Reference image. The Atacama salt flat, the world’s second biggest. (Image courtesy of SQM.)

Vancouver-based Surge Exploration (TSX-V:SUR, OTCQB:SURJF) announced today that its wholly-owned subsidiary Surge Exploration Chile SpA is advancing negotiations to acquire the Incahuasi Lithium Project located in the Antofagasta region of northern Chile.

Surge has entered into an arm’s length non-binding Memorandum of Understanding with Miguel Angel Perez Vargas for an option to acquire up to 100% of Incahuasi. For the deal to go through, Surge has to make certain cash and common share payments totaling $2.22 million and start the exploration phase immediately after the conclusion of the Option Agreement. The company also has to assure it will produce a geophysical survey and at least one drill hole completed within 24 months from the effective date.

Once Surge completes all these prerequisites and therefore owns the rights to the lithium mineral claims, the seller shall receive a 2% NSR in Incahuasi.

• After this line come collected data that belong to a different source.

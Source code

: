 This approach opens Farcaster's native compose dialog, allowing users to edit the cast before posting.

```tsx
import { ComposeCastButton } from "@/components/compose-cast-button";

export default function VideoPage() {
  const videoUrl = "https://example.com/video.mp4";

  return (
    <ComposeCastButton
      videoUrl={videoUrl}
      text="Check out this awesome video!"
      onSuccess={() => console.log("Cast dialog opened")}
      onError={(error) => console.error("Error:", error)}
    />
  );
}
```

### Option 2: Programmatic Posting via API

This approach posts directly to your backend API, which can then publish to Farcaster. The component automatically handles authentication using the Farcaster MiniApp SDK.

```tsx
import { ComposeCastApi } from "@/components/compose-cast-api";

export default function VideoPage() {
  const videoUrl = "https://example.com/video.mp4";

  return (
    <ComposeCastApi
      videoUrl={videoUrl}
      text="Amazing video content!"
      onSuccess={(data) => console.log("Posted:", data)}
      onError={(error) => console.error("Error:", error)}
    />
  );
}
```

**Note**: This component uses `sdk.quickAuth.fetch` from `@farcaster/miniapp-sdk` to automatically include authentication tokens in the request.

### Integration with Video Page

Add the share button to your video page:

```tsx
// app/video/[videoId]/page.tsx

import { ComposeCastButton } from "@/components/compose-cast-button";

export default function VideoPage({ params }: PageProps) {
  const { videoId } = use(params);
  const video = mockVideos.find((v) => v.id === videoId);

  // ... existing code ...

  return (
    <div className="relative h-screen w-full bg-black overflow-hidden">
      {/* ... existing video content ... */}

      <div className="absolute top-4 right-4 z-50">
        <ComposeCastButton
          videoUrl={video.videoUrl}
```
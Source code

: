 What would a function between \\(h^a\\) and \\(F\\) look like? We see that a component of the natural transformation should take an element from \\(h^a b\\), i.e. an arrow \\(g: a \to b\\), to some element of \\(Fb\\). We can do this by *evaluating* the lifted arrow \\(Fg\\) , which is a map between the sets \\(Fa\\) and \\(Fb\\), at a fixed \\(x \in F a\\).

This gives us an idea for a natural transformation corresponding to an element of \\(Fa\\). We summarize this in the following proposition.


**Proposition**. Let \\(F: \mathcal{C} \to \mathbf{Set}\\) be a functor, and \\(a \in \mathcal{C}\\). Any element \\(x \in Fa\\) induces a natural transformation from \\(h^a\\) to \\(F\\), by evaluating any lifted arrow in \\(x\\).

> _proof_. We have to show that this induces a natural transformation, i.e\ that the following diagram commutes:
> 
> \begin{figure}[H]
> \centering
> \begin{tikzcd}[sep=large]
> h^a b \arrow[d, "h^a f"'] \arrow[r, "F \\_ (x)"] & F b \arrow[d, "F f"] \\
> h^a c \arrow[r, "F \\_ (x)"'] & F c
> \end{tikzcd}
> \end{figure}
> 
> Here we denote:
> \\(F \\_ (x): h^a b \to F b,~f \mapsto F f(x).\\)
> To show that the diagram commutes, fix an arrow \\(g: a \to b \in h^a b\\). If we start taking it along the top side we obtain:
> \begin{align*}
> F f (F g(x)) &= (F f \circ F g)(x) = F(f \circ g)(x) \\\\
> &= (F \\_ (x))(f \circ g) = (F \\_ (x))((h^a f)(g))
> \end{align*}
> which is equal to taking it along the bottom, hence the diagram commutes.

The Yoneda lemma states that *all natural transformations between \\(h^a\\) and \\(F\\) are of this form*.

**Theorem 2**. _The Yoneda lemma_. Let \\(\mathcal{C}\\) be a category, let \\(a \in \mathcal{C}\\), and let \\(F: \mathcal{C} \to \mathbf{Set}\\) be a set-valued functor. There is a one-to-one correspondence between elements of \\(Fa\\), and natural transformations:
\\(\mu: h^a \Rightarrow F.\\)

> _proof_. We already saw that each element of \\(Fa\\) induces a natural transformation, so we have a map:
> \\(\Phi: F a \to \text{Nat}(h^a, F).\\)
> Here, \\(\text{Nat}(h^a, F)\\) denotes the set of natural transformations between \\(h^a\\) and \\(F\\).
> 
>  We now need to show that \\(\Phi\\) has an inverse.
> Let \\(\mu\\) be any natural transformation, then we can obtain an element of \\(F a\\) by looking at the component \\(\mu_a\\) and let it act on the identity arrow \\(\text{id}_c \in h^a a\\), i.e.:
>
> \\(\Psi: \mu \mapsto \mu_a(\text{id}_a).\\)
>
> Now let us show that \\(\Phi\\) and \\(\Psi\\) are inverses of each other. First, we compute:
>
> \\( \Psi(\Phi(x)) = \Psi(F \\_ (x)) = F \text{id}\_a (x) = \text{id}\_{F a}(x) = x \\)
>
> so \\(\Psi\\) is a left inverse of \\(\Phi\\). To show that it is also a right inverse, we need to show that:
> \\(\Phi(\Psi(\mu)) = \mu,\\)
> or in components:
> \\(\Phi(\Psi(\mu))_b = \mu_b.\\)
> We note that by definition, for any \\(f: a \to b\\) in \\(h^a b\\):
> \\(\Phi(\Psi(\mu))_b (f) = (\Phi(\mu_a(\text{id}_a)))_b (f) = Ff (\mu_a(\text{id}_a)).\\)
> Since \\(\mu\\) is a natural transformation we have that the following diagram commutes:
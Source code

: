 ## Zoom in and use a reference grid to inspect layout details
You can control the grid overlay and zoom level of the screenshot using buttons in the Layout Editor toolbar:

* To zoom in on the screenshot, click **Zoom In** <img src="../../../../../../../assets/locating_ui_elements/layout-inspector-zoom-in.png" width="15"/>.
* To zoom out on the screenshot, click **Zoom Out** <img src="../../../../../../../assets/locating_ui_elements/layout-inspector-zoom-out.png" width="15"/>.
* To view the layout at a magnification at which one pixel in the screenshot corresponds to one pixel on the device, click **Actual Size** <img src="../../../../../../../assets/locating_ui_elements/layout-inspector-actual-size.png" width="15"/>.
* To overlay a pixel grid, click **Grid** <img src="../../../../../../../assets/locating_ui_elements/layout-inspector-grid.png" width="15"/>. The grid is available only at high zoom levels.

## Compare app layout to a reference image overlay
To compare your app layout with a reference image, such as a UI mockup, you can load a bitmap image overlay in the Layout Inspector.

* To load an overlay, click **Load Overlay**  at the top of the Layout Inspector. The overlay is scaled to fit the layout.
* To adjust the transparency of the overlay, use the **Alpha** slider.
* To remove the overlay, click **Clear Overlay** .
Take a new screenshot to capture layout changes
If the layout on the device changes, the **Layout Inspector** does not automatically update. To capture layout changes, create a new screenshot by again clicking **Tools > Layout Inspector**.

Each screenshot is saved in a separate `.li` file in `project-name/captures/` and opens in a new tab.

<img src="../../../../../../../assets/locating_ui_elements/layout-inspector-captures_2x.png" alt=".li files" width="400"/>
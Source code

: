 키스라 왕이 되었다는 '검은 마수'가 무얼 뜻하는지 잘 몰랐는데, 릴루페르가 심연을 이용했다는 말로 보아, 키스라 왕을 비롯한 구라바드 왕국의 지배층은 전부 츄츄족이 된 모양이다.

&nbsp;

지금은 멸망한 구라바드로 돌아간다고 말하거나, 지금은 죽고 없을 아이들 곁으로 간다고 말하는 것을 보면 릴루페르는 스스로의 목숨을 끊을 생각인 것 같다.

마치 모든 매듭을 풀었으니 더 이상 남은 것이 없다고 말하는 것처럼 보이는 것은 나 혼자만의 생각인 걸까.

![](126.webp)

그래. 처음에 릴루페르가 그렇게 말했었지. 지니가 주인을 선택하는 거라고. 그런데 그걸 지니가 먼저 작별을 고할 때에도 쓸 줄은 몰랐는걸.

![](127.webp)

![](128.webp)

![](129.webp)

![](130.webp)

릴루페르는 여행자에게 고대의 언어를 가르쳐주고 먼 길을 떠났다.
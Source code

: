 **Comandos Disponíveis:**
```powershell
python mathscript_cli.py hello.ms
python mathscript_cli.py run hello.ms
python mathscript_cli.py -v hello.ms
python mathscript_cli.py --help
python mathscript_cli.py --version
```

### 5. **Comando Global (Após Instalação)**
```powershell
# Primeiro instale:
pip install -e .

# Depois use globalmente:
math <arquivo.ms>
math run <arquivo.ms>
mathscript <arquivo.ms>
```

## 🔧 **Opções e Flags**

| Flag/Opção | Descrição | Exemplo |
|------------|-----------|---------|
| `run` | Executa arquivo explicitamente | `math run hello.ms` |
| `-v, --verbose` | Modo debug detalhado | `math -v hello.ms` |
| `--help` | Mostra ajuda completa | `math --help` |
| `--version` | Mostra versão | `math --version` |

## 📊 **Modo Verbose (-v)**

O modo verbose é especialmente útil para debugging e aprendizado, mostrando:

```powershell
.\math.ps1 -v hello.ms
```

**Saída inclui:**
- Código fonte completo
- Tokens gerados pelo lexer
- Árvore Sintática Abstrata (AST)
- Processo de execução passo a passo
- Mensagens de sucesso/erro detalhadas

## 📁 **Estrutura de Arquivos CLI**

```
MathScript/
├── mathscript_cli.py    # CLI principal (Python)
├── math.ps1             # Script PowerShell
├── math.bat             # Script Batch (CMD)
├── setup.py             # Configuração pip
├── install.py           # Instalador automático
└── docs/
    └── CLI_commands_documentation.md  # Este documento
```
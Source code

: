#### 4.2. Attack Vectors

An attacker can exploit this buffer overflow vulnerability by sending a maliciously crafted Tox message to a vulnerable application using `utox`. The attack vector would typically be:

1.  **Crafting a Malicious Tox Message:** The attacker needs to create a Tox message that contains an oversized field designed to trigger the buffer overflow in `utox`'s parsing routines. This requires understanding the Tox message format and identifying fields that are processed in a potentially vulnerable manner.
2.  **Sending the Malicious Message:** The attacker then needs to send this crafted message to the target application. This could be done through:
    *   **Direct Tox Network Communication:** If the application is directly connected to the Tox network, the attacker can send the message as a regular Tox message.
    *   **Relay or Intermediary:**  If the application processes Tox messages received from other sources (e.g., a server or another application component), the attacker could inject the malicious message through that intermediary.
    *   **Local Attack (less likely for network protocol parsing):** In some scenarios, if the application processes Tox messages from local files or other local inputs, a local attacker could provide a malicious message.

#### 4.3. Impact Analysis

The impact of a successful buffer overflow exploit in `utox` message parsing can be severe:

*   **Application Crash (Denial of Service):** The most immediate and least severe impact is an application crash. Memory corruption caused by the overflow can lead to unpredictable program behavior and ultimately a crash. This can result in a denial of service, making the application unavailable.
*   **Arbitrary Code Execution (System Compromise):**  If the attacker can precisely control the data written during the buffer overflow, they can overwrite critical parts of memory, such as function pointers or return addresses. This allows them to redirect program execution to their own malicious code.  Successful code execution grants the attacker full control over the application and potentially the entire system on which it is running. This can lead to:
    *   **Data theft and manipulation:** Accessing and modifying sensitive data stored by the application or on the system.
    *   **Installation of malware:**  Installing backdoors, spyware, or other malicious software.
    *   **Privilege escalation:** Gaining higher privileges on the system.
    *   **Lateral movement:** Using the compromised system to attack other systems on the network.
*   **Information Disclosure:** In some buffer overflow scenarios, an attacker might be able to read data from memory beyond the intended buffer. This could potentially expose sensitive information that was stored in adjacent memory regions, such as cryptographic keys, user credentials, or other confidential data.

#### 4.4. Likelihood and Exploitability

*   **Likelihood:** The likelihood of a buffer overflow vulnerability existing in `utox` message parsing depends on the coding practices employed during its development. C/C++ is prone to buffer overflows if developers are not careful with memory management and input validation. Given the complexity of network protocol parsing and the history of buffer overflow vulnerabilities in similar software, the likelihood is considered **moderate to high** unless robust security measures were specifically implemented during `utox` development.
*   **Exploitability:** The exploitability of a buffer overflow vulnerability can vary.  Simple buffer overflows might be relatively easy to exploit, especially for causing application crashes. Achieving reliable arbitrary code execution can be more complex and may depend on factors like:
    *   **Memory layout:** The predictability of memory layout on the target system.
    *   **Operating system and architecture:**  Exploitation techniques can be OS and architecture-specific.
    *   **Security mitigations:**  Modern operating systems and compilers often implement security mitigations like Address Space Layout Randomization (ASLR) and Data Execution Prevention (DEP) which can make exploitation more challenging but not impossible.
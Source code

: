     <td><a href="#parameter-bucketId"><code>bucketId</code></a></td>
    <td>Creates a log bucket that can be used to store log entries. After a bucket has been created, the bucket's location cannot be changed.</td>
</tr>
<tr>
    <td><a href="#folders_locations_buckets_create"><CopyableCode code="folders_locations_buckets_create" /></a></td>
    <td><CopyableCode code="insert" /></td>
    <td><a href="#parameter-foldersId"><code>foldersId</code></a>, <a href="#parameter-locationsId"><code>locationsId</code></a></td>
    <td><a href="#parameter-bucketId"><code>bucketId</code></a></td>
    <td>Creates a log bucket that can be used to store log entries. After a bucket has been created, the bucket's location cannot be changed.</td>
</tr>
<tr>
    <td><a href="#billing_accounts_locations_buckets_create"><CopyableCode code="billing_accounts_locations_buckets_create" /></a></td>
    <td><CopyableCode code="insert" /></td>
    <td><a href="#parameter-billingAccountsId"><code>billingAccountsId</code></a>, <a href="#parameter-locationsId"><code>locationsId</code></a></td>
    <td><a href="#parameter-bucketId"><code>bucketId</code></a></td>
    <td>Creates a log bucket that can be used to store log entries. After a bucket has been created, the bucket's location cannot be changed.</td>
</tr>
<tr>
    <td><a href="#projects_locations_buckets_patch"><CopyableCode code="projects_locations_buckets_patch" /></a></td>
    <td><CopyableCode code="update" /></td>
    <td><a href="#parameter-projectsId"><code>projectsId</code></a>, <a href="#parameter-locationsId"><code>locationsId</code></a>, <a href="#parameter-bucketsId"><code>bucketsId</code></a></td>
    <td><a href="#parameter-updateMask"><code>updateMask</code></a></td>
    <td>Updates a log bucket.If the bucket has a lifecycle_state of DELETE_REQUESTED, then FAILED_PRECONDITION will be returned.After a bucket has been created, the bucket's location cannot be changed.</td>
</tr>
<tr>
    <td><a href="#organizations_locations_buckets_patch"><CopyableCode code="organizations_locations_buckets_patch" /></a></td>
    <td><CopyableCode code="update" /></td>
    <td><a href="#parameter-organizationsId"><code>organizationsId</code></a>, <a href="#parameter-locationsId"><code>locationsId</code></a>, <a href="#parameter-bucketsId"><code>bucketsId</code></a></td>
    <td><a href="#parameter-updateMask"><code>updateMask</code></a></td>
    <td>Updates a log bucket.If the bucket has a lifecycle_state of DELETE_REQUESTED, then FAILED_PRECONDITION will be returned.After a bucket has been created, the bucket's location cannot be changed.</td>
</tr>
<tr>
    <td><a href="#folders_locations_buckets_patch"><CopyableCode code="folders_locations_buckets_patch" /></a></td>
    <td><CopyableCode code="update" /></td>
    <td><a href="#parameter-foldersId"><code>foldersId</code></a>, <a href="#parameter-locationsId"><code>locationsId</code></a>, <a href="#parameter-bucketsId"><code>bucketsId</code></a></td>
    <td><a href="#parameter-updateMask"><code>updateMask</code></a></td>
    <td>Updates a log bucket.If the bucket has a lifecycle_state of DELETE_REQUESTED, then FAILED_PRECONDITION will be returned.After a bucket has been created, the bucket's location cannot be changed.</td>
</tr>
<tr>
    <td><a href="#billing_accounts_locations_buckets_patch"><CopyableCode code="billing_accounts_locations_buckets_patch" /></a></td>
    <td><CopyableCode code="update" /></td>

The project, which comprises 10 exploration concessions, extends for 2,300 hectares and sits atop the Incahuasi Salar. It is situated on the Chile/Argentina national border approximately 75 kilometres southeast from the Atacama Salar in Chile, well-known to be the world’s largest and actively mined source of lithium with over 15% of the global supply contained within its boundaries.

According to the Canadian miner, within the Incahuasi Salar, lithium brines appear to exist near the surface, which results in potential lower costs of exploration.

“We are excited about the opportunity to earn a significant interest in a lithium concession located in the Lithium Triangle, the world’s most prolific lithium producing region with over 70% of the world’s lithium reserves,” said Tim Fernback, Surge’s President & CEO, in a media statement.